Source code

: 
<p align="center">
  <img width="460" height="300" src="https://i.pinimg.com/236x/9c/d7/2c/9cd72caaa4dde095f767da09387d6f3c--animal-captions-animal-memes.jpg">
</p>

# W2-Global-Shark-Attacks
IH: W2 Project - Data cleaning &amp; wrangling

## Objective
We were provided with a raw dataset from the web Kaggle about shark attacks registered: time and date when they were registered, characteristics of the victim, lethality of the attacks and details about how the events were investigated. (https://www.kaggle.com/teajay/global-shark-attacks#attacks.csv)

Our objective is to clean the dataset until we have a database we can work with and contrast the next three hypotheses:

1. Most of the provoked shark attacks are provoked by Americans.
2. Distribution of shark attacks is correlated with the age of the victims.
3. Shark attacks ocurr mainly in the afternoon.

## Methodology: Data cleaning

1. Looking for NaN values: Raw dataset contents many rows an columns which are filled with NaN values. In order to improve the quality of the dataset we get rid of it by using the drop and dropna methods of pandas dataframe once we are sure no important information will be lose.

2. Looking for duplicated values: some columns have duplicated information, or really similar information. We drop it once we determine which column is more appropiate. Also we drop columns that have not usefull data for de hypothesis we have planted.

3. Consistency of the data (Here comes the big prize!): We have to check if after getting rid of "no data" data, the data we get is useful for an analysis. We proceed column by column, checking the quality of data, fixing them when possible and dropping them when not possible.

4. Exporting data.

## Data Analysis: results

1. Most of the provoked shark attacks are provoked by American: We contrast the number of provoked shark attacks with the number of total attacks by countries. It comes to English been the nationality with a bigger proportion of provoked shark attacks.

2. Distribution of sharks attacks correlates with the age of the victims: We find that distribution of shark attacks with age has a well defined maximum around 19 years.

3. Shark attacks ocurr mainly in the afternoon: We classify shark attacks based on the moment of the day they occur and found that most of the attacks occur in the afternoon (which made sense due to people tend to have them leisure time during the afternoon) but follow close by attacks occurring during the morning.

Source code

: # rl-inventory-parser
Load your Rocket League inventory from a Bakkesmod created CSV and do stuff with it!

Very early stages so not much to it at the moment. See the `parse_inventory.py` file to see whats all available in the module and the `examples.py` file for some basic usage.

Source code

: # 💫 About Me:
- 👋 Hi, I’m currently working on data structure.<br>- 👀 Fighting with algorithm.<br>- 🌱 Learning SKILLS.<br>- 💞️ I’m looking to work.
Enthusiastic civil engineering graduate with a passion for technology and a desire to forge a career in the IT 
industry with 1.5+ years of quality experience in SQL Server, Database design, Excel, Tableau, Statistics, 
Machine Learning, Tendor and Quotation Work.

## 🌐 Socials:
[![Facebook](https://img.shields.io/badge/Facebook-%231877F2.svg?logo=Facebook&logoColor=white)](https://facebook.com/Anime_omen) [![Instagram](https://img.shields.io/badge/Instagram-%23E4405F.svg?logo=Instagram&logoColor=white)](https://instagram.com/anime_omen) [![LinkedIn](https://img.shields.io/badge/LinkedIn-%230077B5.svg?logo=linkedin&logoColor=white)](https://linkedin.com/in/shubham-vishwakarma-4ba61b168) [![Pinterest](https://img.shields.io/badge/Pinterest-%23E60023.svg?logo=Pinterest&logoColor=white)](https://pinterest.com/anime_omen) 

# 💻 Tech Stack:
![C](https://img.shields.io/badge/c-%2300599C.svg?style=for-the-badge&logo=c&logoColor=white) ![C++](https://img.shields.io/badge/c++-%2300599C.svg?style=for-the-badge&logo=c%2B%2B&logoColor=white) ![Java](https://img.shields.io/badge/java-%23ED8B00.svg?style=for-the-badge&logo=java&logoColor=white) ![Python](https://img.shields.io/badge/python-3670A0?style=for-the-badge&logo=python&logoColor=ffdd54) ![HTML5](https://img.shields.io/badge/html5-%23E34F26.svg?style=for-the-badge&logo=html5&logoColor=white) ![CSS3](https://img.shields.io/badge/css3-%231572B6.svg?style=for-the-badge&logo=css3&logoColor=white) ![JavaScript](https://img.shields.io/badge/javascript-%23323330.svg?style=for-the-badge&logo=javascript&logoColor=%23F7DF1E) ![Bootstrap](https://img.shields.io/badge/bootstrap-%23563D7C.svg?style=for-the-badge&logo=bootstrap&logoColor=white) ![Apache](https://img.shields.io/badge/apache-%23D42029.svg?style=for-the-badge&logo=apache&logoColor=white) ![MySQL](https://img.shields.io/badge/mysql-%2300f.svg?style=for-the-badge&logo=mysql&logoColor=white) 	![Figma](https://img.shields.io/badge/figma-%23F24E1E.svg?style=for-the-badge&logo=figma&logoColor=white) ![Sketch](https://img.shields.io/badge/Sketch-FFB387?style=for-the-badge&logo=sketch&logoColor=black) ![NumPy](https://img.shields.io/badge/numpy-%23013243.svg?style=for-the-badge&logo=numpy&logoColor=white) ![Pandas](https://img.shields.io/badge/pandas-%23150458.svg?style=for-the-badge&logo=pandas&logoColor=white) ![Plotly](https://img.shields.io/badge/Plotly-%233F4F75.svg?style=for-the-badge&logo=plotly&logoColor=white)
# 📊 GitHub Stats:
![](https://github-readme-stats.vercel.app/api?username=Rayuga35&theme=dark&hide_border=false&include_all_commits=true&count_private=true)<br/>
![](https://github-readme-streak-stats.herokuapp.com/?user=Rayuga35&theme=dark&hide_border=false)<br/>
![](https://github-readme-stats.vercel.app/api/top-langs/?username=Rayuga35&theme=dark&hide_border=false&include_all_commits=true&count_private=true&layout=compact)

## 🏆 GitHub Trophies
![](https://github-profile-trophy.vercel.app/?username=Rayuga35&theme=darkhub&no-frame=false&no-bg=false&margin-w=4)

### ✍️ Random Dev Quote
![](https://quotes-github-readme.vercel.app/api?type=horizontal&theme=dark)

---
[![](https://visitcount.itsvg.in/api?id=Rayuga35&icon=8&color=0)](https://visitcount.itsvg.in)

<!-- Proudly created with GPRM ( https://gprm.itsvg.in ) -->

+++

• Work instruction
Transcribe, exactly and completely, all of the entries.

• Answer to this problem
Source code

: 
<p align="center">
  <img width="460" height="300" src="https://i.pinimg.com/236x/9c/d7/2c/9cd72caaa4dde095f767da09387d6f3c--animal-captions-animal-memes.jpg">
</p>

# W2-Global-Shark-Attacks
IH: W2 Project - Data cleaning &amp; wrangling

## Objective
We were provided with a raw dataset from the web Kaggle about shark attacks registered: time and date when they were registered, characteristics of the victim, lethality of the attacks and details about how the events were investigated. (https://www.kaggle.com/teajay/global-shark-attacks#attacks.csv)

Our objective is to clean the dataset until we have a database we can work with and contrast the next three hypotheses:

1. Most of the provoked shark attacks are provoked by Americans.
2. Distribution of shark attacks is correlated with the age of the victims.
3. Shark attacks ocurr mainly in the afternoon.

## Methodology: Data cleaning

1. Looking for NaN values: Raw dataset contents many rows an columns which are filled with NaN values. In order to improve the quality of the dataset we get rid of it by using the drop and dropna methods of pandas dataframe once we are sure no important information will be lose.

2. Looking for duplicated values: some columns have duplicated information, or really similar information. We drop it once we determine which column is more appropiate. Also we drop columns that have not usefull data for de hypothesis we have planted.

3. Consistency of the data (Here comes the big prize!): We have to check if after getting rid of "no data" data, the data we get is useful for an analysis. We proceed column by column, checking the quality of data, fixing them when possible and dropping them when not possible.

4. Exporting data.

## Data Analysis: results

1. Most of the provoked shark attacks are provoked by American: We contrast the number of provoked shark attacks with the number of total attacks by countries. It comes to English been the nationality with a bigger proportion of provoked shark attacks.

2. Distribution of sharks attacks correlates with the age of the victims: We find that distribution of shark attacks with age has a well defined maximum around 19 years.

3. Shark attacks ocurr mainly in the afternoon: We classify shark attacks based on the moment of the day they occur and found that most of the attacks occur in the afternoon (which made sense due to people tend to have them leisure time during the afternoon) but follow close by attacks occurring during the morning.

Source code

: # rl-inventory-parser
Load your Rocket League inventory from a Bakkesmod created CSV and do stuff with it!

Very early stages so not much to it at the moment. See the `parse_inventory.py` file to see whats all available in the module and the `examples.py` file for some basic usage.

Source code

: # 💫 About Me:
- 👋 Hi, I’m currently working on data structure.<br>- 👀 Fighting with algorithm.<br>- 🌱 Learning SKILLS.<br>- 💞️ I’m looking to work.
Enthusiastic civil engineering graduate with a passion for technology and a desire to forge a career in the IT 
industry with 1.5+ years of quality experience in SQL Server, Database design, Excel, Tableau, Statistics, 
Machine Learning, Tendor and Quotation Work.

## 🌐 Socials:
[![Facebook](https://img.shields.io/badge/Facebook-%231877F2.svg?logo=Facebook&logoColor=white)](https://facebook.com/Anime_omen) [![Instagram](https://img.shields.io/badge/Instagram-%23E4405F.svg?logo=Instagram&logoColor=white)](https://instagram.com/anime_omen) [![LinkedIn](https://img.shields.io/badge/LinkedIn-%230077B5.svg?logo=linkedin&logoColor=white)](https://linkedin.com/in/shubham-vishwakarma-4ba61b168) [![Pinterest](https://img.shields.io/badge/Pinterest-%23E60023.svg?logo=Pinterest&logoColor=white)](https://pinterest.com/anime_omen) 

# 💻 Tech Stack:
![C](https://img.shields.io/badge/c-%2300599C.svg?style=for-the-badge&logo=c&logoColor=white) ![C++](https://img.shields.io/badge/c++-%2300599C.svg?style=for-the-badge&logo=c%2B%2B&logoColor=white) ![Java](https://img.shields.io/badge/java-%23ED8B00.svg?style=for-the-badge&logo=java&logoColor=white) ![Python](https://img.shields.io/badge/python-3670A0?style=for-the-badge&logo=python&logoColor=ffdd54) ![HTML5](https://img.shields.io/badge/html5-%23E34F26.svg?style=for-the-badge&logo=html5&logoColor=white) ![CSS3](https://img.shields.io/badge/css3-%231572B6.svg?style=for-the-badge&logo=css3&logoColor=white) ![JavaScript](https://img.shields.io/badge/javascript-%23323330.svg?style=for-the-badge&logo=javascript&logoColor=%23F7DF1E) ![Bootstrap](https://img.shields.io/badge/bootstrap-%23563D7C.svg?style=for-the-badge&logo=bootstrap&logoColor=white) ![Apache](https://img.shields.io/badge/apache-%23D42029.svg?style=for-the-badge&logo=apache&logoColor=white) ![MySQL](https://img.shields.io/badge/mysql-%2300f.svg?style=for-the-badge&logo=mysql&logoColor=white) 	![Figma](https://img.shields.io/badge/figma-%23F24E1E.svg?style=for-the-badge&logo=figma&logoColor=white) ![Sketch](https://img.shields.io/badge/Sketch-FFB387?style=for-the-badge&logo=sketch&logoColor=black) ![NumPy](https://img.shields.io/badge/numpy-%23013243.svg?style=for-the-badge&logo=numpy&logoColor=white) ![Pandas](https://img.shields.io/badge/pandas-%23150458.svg?style=for-the-badge&logo=pandas&logoColor=white) ![Plotly](https://img.shields.io/badge/Plotly-%233F4F75.svg?style=for-the-badge&logo=plotly&logoColor=white)
# 📊 GitHub Stats:
![](https://github-readme-stats.vercel.app/api?username=Rayuga35&theme=dark&hide_border=false&include_all_commits=true&count_private=true)<br/>
![](https://github-readme-streak-stats.herokuapp.com/?user=Rayuga35&theme=dark&hide_border=false)<br/>
![](https://github-readme-stats.vercel.app/api/top-langs/?username=Rayuga35&theme=dark&hide_border=false&include_all_commits=true&count_private=true&layout=compact)

## 🏆 GitHub Trophies
![](https://github-profile-trophy.vercel.app/?username=Rayuga35&theme=darkhub&no-frame=false&no-bg=false&margin-w=4)

### ✍️ Random Dev Quote
![](https://quotes-github-readme.vercel.app/api?type=horizontal&theme=dark)

---
[![](https://visitcount.itsvg.in/api?id=Rayuga35&icon=8&color=0)](https://visitcount.itsvg.in)

<!-- Proudly created with GPRM ( https://gprm.itsvg.in ) -->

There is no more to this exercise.